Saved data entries
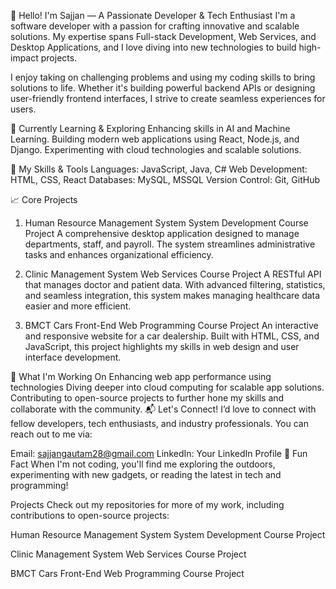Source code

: 👋 Hello! I'm Sajjan — A Passionate Developer & Tech Enthusiast
I'm a software developer with a passion for crafting innovative and scalable solutions. My expertise spans Full-stack Development, Web Services, and Desktop Applications, and I love diving into new technologies to build high-impact projects.

I enjoy taking on challenging problems and using my coding skills to bring solutions to life. Whether it's building powerful backend APIs or designing user-friendly frontend interfaces, I strive to create seamless experiences for users.

🌱 Currently Learning & Exploring
Enhancing skills in AI and Machine Learning.
Building modern web applications using React, Node.js, and Django.
Experimenting with cloud technologies and scalable solutions.

💼 My Skills & Tools
Languages: JavaScript, Java, C#
Web Development: HTML, CSS, React
Databases: MySQL, MSSQL
Version Control: Git, GitHub

📈 Core Projects
1. Human Resource Management System
System Development Course Project
A comprehensive desktop application designed to manage departments, staff, and payroll. The system streamlines administrative tasks and enhances organizational efficiency.

2. Clinic Management System
Web Services Course Project
A RESTful API that manages doctor and patient data. With advanced filtering, statistics, and seamless integration, this system makes managing healthcare data easier and more efficient.

3. BMCT Cars
Front-End Web Programming Course Project
An interactive and responsive website for a car dealership. Built with HTML, CSS, and JavaScript, this project highlights my skills in web design and user interface development.

🚀 What I'm Working On
Enhancing web app performance using technologies
Diving deeper into cloud computing for scalable app solutions.
Contributing to open-source projects to further hone my skills and collaborate with the community.
📬 Let's Connect!
I’d love to connect with fellow developers, tech enthusiasts, and industry professionals. You can reach out to me via:

Email: sajjangautam28@gmail.com
LinkedIn: Your LinkedIn Profile
🌟 Fun Fact
When I'm not coding, you'll find me exploring the outdoors, experimenting with new gadgets, or reading the latest in tech and programming!

Projects
Check out my repositories for more of my work, including contributions to open-source projects:

Human Resource Management System
System Development Course Project

Clinic Management System
Web Services Course Project

BMCT Cars
Front-End Web Programming Course Project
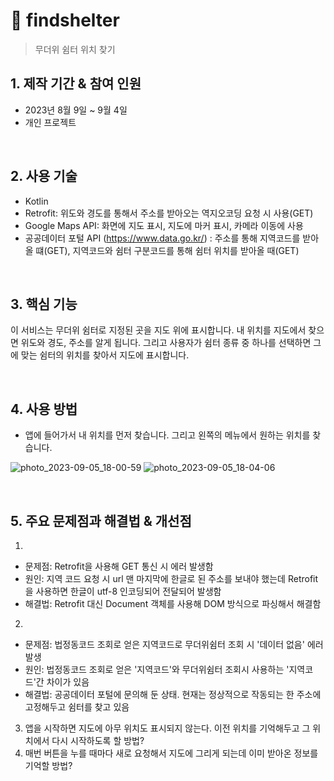 # :pushpin: findshelter
> 무더위 쉼터 위치 찾기
> </br>

## 1. 제작 기간 & 참여 인원
- 2023년 8월 9일 ~ 9월 4일
- 개인 프로젝트

</br>

## 2. 사용 기술
  - Kotlin
  - Retrofit: 위도와 경도를 통해서 주소를 받아오는 역지오코딩 요청 시 사용(GET)
  - Google Maps API: 화면에 지도 표시, 지도에 마커 표시, 카메라 이동에 사용
  - 공공데이터 포털 API (https://www.data.go.kr/) : 주소를 통해 지역코드를 받아올 떄(GET), 지역코드와 쉼터 구분코드를 통해 쉼터 위치를 받아올 때(GET)

</br>

## 3. 핵심 기능
이 서비스는 무더위 쉼터로 지정된 곳을 지도 위에 표시합니다.
내 위치를 지도에서 찾으면 위도와 경도, 주소를 알게 됩니다. 그리고 사용자가 쉼터 종류 중 하나를 선택하면 그에 맞는 쉼터의 위치를 찾아서 지도에 표시합니다.

</br>

## 4. 사용 방법
- 앱에 들어가서 내 위치를 먼저 찾습니다. 그리고 왼쪽의 메뉴에서 원하는 위치를 찾습니다.

![photo_2023-09-05_18-00-59](https://github.com/DodoNehir/findshelter/assets/46012435/4b83830b-1e65-4cb9-af63-dfe258b7e260)
![photo_2023-09-05_18-04-06](https://github.com/DodoNehir/findshelter/assets/46012435/1b074dcd-fe72-4afd-b497-9f1b362c7846)

</br>

## 5. 주요 문제점과 해결법 & 개선점
1.
- 문제점: Retrofit을 사용해 GET 통신 시 에러 발생함
- 원인: 지역 코드 요청 시 url 맨 마지막에 한글로 된 주소를 보내야 했는데 Retrofit을 사용하면 한글이 utf-8 인코딩되어 전달되어 발생함
- 해결법: Retrofit 대신 Document 객체를 사용해 DOM 방식으로 파싱해서 해결함

2.
- 문제점: 법정동코드 조회로 얻은 지역코드로 무더위쉼터 조회 시 '데이터 없음' 에러 발생
- 원인: 법정동코드 조회로 얻은 '지역코드'와 무더위쉼터 조회시 사용하는 '지역코드'간 차이가 있음
- 해결법: 공공데이터 포털에 문의해 둔 상태. 현재는 정상적으로 작동되는 한 주소에 고정해두고 쉼터를 찾고 있음

3. 앱을 시작하면 지도에 아무 위치도 표시되지 않는다. 이전 위치를 기억해두고 그 위치에서 다시 시작하도록 할 방법?
4. 매번 버튼을 누를 때마다 새로 요청해서 지도에 그리게 되는데 이미 받아온 정보를 기억할 방법?
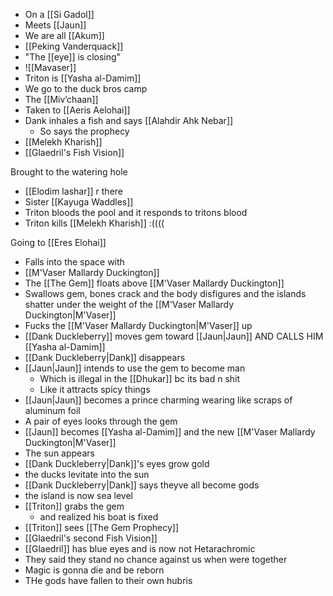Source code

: - On a [[Si Gadol]]
- Meets [[Jaun]]
- We are all [[Akum]]
- [[Peking Vanderquack]]
- "The [[eye]] is closing"
- ![[Mavaser]]
- Triton is [[Yasha al-Damim]]
- We go to the duck bros camp
- The [[Miv’chaan]]
- Taken to [[Aeris Aelohai]]
- Dank inhales a fish and says [[Alahdir Ahk Nebar]]
	- So says the prophecy
- [[Melekh Kharish]]
- [[Glaedril's Fish Vision]]

Brought to the watering hole
- [[Elodim lashar]] r there
- Sister [[Kayuga Waddles]]
- Triton bloods the pool and it responds to tritons blood
- Triton kills [[Melekh Kharish]] :((((

Going to [[Eres Elohai]]
- Falls into the space with
- [[M'Vaser Mallardy Duckington]]
- The [[The Gem]] floats above [[M'Vaser Mallardy Duckington]]
- Swallows gem, bones crack and the body disfigures and the islands shatter under the weight of the [[M'Vaser Mallardy Duckington|M'Vaser]]
- Fucks the [[M'Vaser Mallardy Duckington|M'Vaser]] up
- [[Dank Duckleberry]] moves gem toward [[Jaun|Jaun]] AND CALLS HIM [[Yasha al-Damim]]
- [[Dank Duckleberry|Dank]] disappears
- [[Jaun|Jaun]] intends to use the gem to become man
	- Which is illegal in the [[Dhukar]] bc its bad n shit 
	- Like it attracts spicy things
- [[Jaun|Jaun]] becomes a prince charming wearing like scraps of aluminum foil
- A pair of eyes looks through the gem
- [[Jaun]] becomes [[Yasha al-Damim]] and the new [[M'Vaser Mallardy Duckington|M'Vaser]]
- The sun appears 
- [[Dank Duckleberry|Dank]]'s eyes grow gold
- the ducks levitate into the sun
- [[Dank Duckleberry|Dank]] says theyve all become gods
- the island is now sea level
- [[Triton]] grabs the gem
	- and realized his boat is fixed
- [[Triton]] sees [[The Gem Prophecy]]
- [[Glaedril's second Fish Vision]]
- [[Glaedril]] has blue eyes and is now not Hetarachromic 
- They said they stand no chance against us when were together
- Magic is gonna die and be reborn
- THe gods have fallen to their own hubris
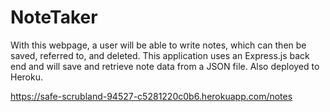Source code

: # NoteTaker
With this webpage, a user will be able to write notes, which can then be saved, referred to, and deleted. This application uses an Express.js back end and will save and retrieve note data from a JSON file. Also deployed to Heroku.

https://safe-scrubland-94527-c5281220c0b6.herokuapp.com/notes 
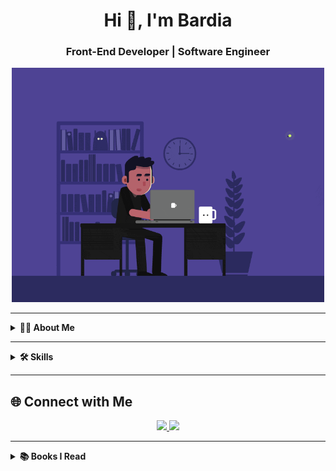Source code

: <h1 align="center">Hi 👋, I'm Bardia</h1>
<h3 align="center">Front-End Developer | Software Engineer</h3>

<p align="center">
  <img src="https://github.com/imsharifix/imsharifix/blob/main/ef16e4e68b0d3cb81e6bb8a8c3258d7e.gif?raw=true" width="500"/>
</p>

---

<details>
  <summary><b>👨‍💻 About Me</b></summary>
  <br>
  <table>
    <tr>
      <td>
        Passionate software engineer focused on writing clean, efficient code.  
        I love exploring new technologies, building real-world projects, and solving challenges.  
        <br><br>
        🔐 Privacy & security aware  
        <br>
        🏁 Hackathons & coding competitions enthusiast  
        <br>
        🖥️ Homelab & self-hosted projects  
        <br>
        🌌 Interests: astronomy, sports, socializing with friends
      </td>
      <td>
        <img src="https://github.com/user-attachments/assets/b28f344c-587b-42b1-afd7-8364c0c4bca3" width="200" height="300" style="border-radius: 15px; border: 4px solid; border-image: linear-gradient(90deg,#00f,#0ff,#0f0,#ff0,#f00) 1; animation: borderAnimation 5s linear infinite;"/>
      </td>
    </tr>
  </table>

  <style>
    @keyframes borderAnimation {
      0% { border-image-source: linear-gradient(90deg, #00f, #0ff, #0f0, #ff0, #f00);}
      50% { border-image-source: linear-gradient(90deg, #f00, #ff0, #0f0, #0ff, #00f);}
      100% { border-image-source: linear-gradient(90deg, #00f, #0ff, #0f0, #ff0, #f00);}
    }
  </style>
</details>

---

<details>
  <summary><b>🛠️ Skills</b></summary>
  <br>

### 🔹 Frontend
<a href="#"><img src="https://img.shields.io/badge/HTML5-E34F26?style=for-the-badge&logo=html5&logoColor=white"/></a>
<a href="#"><img src="https://img.shields.io/badge/CSS3-1572B6?style=for-the-badge&logo=css3&logoColor=white"/></a>
<a href="#"><img src="https://img.shields.io/badge/JavaScript-323330?style=for-the-badge&logo=javascript&logoColor=F7DF1E"/></a>
<a href="#"><img src="https://img.shields.io/badge/React-20232A?style=for-the-badge&logo=react&logoColor=61DAFB"/></a>
<a href="#"><img src="https://img.shields.io/badge/Bootstrap-563D7C?style=for-the-badge&logo=bootstrap&logoColor=white"/></a>
<a href="#"><img src="https://img.shields.io/badge/Tailwind-38B2AC?style=for-the-badge&logo=tailwind-css&logoColor=white"/></a>
<a href="#"><img src="https://img.shields.io/badge/Sass-CC6699?style=for-the-badge&logo=sass&logoColor=white"/></a>

### 🔹 Backend & Databases
<a href="#"><img src="https://img.shields.io/badge/MongoDB-4EA94B?style=for-the-badge&logo=mongodb&logoColor=white"/></a>
<a href="#"><img src="https://img.shields.io/badge/MySQL-005C84?style=for-the-badge&logo=mysql&logoColor=white"/></a>

### 🔹 Tools & Others
<a href="#"><img src="https://img.shields.io/badge/npm-CB3837?style=for-the-badge&logo=npm&logoColor=white"/></a>
<a href="#"><img src="https://img.shields.io/badge/GIT-E44C30?style=for-the-badge&logo=git&logoColor=white"/></a>
<a href="#"><img src="https://img.shields.io/badge/Bash-4EAA25?style=for-the-badge&logo=GNU%20Bash&logoColor=white"/></a>
<a href="#"><img src="https://img.shields.io/badge/Linux-FCC624?style=for-the-badge&logo=linux&logoColor=black"/></a>
<a href="#"><img src="https://img.shields.io/badge/Figma-F24E1E?style=for-the-badge&logo=figma&logoColor=white"/></a>

### 🔹 Programming Languages
<a href="#"><img src="https://img.shields.io/badge/JavaScript-323330?style=for-the-badge&logo=javascript&logoColor=F7DF1E"/></a>
<a href="#"><img src="https://img.shields.io/badge/C-00599C?style=for-the-badge&logo=c&logoColor=white"/></a>
</details>

---

## 🌐 Connect with Me
<p align="center">
  <a href="https://t.me/bardiasharifix">
    <img src="https://raw.githubusercontent.com/get-icon/geticon/master/icons/telegram.svg" width="40"/>
  </a>
  <a href="https://www.linkedin.com/in/bardia-sharifi-110a07263/">
    <img src="https://raw.githubusercontent.com/get-icon/geticon/master/icons/linkedin-icon.svg" width="40"/>
  </a>
</p>

---

<details>
  <summary><b>📚 Books I Read</b></summary>
  <br>
  <p align="center">
    <a href="#"><img src="https://github.com/imsharifix/imsharifix/blob/main/C%20programming%20language.jpg?raw=true" width="150" height="200"/></a>
    <a href="#"><img src="https://github.com/imsharifix/imsharifix/blob/main/The%20clean%20coder.jpg?raw=true" width="150" height="200"/></a>
    <a href="#"><img src="https://github.com/imsharifix/imsharifix/blob/main/Code.jpg?raw=true" width="150" height="200"/></a>
  </p>
</details>
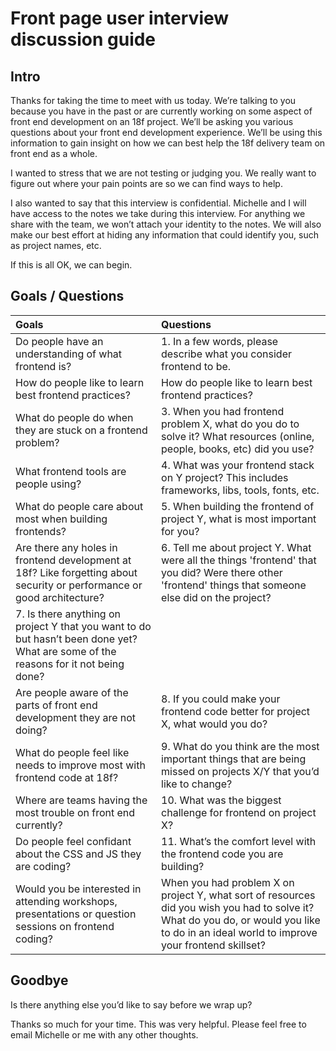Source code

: # Front page user interview discussion guide 

## Intro

Thanks for taking the time to meet with us today. We’re talking to you because you have in the past or are currently working on some aspect of front end development on an 18f project. We’ll be asking you various questions about your front end development experience. We’ll be using this information to gain insight on how we can best help the 18f delivery team on front end as a whole.

I wanted to stress that we are not testing or judging you. We really want to figure out where your pain points are so we can find ways to help.

I also wanted to say that this interview is confidential. Michelle and I will have access to the notes we take during this interview. For anything we share with the team, we won’t attach your identity to the notes. We will also make our best effort at hiding any information that could identify you, such as project names, etc.

If this is all OK, we can begin.

## Goals / Questions
Goals | Questions
:----- | :---------
Do people have an understanding of what frontend is? | 1. In a few words, please describe what you consider frontend to be.
How do people like to learn best frontend practices? | How do people like to learn best frontend practices?
What do people do when they are stuck on a frontend problem? | 3. When you had frontend problem X, what do you do to solve it? What resources (online, people, books, etc) did you use?
What frontend tools are people using? | 4. What was your frontend stack on Y project? This includes frameworks, libs, tools, fonts, etc.
What do people care about most when building frontends? | 5. When building the frontend of project Y, what is most important for you?
Are there any holes in frontend development at 18f? Like forgetting about security or performance or good architecture? | 6. Tell me about project Y. What were all the things 'frontend' that you did? Were there other 'frontend' things that someone else did on the project?
 | 7. Is there anything on project Y that you want to do but hasn’t been done yet? What are some of the reasons for it not being done?
Are people aware of the parts of front end development they are not doing? | 8. If you could make your frontend code better for project X, what would you do?
What do people feel like needs to improve most with frontend code at 18f? | 9. What do you think are the most important things that are being missed on projects X/Y that you’d like to change?
Where are teams having the most trouble on front end currently? | 10. What was the biggest challenge for frontend on project X? 
Do people feel confidant about the CSS and JS they are coding? | 11. What’s the comfort level with the frontend code you are building?
Would you be interested in attending workshops, presentations or question sessions on frontend coding? | When you had problem X on project Y, what sort of resources did you wish you had to solve it? What do you do, or would you like to do in an ideal world to improve your frontend skillset?


## Goodbye

Is there anything else you’d like to say before we wrap up?

Thanks so much for your time. This was very helpful. Please feel free to email Michelle or me with any other thoughts.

- TASK ITEM
Whenever a line in the data holds "Vision", copy that line.

- RESULT FOR THIS TASK
- [[Glaedril's Fish Vision]]
- [[Glaedril's second Fish Vision]]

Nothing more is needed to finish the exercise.